*** Opening of RECORDS FOR THE TASK ***

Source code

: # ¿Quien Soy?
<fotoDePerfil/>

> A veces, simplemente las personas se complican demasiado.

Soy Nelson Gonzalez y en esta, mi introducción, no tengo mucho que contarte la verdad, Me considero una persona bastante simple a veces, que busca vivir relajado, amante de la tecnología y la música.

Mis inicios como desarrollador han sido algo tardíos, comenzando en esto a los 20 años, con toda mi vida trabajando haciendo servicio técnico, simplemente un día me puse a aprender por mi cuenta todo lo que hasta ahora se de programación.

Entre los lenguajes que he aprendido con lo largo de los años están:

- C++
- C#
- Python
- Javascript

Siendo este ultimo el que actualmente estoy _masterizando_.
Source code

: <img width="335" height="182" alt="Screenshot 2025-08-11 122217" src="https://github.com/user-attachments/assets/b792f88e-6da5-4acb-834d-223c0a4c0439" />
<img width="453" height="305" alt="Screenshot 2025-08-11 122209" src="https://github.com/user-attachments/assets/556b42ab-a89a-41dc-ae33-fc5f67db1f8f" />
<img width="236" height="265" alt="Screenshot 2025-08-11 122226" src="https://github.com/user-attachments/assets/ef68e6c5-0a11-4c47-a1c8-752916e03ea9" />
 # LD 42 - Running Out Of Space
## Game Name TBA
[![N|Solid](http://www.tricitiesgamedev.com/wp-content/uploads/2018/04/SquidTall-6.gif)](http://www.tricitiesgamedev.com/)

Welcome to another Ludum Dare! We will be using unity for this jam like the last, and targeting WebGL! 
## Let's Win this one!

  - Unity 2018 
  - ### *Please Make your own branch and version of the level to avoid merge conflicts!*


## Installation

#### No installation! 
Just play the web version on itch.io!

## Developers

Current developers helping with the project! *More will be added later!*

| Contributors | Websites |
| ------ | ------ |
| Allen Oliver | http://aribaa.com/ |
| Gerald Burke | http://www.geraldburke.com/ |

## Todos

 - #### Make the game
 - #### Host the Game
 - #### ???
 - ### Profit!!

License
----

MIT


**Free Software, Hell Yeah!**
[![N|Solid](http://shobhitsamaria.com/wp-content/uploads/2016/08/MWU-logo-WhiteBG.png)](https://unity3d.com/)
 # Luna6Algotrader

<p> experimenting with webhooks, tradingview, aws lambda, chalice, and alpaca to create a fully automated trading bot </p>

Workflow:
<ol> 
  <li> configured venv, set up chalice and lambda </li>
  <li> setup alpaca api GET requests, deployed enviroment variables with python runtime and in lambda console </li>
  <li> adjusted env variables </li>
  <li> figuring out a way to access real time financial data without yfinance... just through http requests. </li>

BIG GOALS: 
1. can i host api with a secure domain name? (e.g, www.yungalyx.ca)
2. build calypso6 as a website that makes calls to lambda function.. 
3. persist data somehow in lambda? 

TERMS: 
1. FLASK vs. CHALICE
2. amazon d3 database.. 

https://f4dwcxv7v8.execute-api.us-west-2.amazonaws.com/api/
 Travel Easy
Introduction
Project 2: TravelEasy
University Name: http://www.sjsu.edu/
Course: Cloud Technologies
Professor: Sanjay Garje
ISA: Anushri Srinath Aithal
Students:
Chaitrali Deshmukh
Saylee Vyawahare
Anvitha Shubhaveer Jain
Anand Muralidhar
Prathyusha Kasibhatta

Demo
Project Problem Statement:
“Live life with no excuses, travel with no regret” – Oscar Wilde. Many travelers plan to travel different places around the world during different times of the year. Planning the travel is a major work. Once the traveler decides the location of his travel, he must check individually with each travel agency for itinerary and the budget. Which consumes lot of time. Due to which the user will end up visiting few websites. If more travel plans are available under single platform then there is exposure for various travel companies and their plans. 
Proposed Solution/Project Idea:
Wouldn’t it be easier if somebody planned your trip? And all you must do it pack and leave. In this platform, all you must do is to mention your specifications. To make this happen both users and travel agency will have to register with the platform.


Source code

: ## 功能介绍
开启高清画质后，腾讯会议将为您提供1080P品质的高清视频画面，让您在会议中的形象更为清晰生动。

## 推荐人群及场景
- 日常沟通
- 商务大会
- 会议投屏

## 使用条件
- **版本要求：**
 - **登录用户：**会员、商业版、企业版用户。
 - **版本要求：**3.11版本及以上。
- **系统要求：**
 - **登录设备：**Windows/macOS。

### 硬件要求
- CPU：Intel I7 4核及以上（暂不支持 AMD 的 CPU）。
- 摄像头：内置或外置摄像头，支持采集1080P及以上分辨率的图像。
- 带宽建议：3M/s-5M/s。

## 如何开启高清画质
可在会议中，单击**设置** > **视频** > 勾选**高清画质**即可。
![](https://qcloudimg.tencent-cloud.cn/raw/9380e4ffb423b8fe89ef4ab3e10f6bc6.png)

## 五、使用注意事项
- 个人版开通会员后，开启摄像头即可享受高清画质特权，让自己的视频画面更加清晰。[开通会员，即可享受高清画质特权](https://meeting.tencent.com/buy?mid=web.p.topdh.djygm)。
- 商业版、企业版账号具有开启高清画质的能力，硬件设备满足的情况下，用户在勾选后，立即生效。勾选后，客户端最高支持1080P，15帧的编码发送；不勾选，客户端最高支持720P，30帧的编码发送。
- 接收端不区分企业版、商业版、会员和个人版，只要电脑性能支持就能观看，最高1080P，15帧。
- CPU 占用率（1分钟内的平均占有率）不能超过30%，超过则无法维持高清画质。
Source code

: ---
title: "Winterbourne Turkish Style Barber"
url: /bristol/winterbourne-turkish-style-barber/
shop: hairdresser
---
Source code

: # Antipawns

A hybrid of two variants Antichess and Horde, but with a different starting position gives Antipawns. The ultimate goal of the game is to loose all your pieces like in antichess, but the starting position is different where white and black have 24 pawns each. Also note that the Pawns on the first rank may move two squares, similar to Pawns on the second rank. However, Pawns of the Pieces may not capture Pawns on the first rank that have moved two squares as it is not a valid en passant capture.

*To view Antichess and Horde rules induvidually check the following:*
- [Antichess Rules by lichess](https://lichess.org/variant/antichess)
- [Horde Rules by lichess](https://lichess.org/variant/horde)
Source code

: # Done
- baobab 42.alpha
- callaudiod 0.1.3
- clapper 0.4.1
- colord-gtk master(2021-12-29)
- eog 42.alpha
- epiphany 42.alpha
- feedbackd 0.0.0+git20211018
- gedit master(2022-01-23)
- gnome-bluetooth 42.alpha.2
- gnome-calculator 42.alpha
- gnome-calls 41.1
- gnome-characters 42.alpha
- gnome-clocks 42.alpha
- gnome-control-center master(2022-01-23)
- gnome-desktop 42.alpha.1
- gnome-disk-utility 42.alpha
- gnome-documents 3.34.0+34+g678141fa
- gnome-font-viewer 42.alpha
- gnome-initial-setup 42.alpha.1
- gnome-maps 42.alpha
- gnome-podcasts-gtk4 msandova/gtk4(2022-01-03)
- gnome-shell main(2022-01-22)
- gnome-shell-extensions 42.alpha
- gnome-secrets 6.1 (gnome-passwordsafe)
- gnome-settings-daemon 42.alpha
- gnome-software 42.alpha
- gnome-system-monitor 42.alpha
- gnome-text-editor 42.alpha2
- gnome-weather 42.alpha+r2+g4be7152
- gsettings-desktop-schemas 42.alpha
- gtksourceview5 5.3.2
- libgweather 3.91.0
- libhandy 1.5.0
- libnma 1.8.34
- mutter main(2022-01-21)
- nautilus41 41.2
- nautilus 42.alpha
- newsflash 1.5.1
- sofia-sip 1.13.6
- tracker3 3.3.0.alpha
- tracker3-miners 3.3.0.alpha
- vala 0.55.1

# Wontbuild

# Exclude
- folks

*** Close of RECORDS FOR THE TASK ***

◆ **WHAT THIS TASK INVOLVES**
Find and copy each line above holding "lambda".

◆ **OUTPUT FOR THIS EXERCISE**
<p> experimenting with webhooks, tradingview, aws lambda, chalice, and alpaca to create a fully automated trading bot </p>
  <li> configured venv, set up chalice and lambda </li>
  <li> setup alpaca api GET requests, deployed enviroment variables with python runtime and in lambda console </li>
2. build calypso6 as a website that makes calls to lambda function.. 
3. persist data somehow in lambda? 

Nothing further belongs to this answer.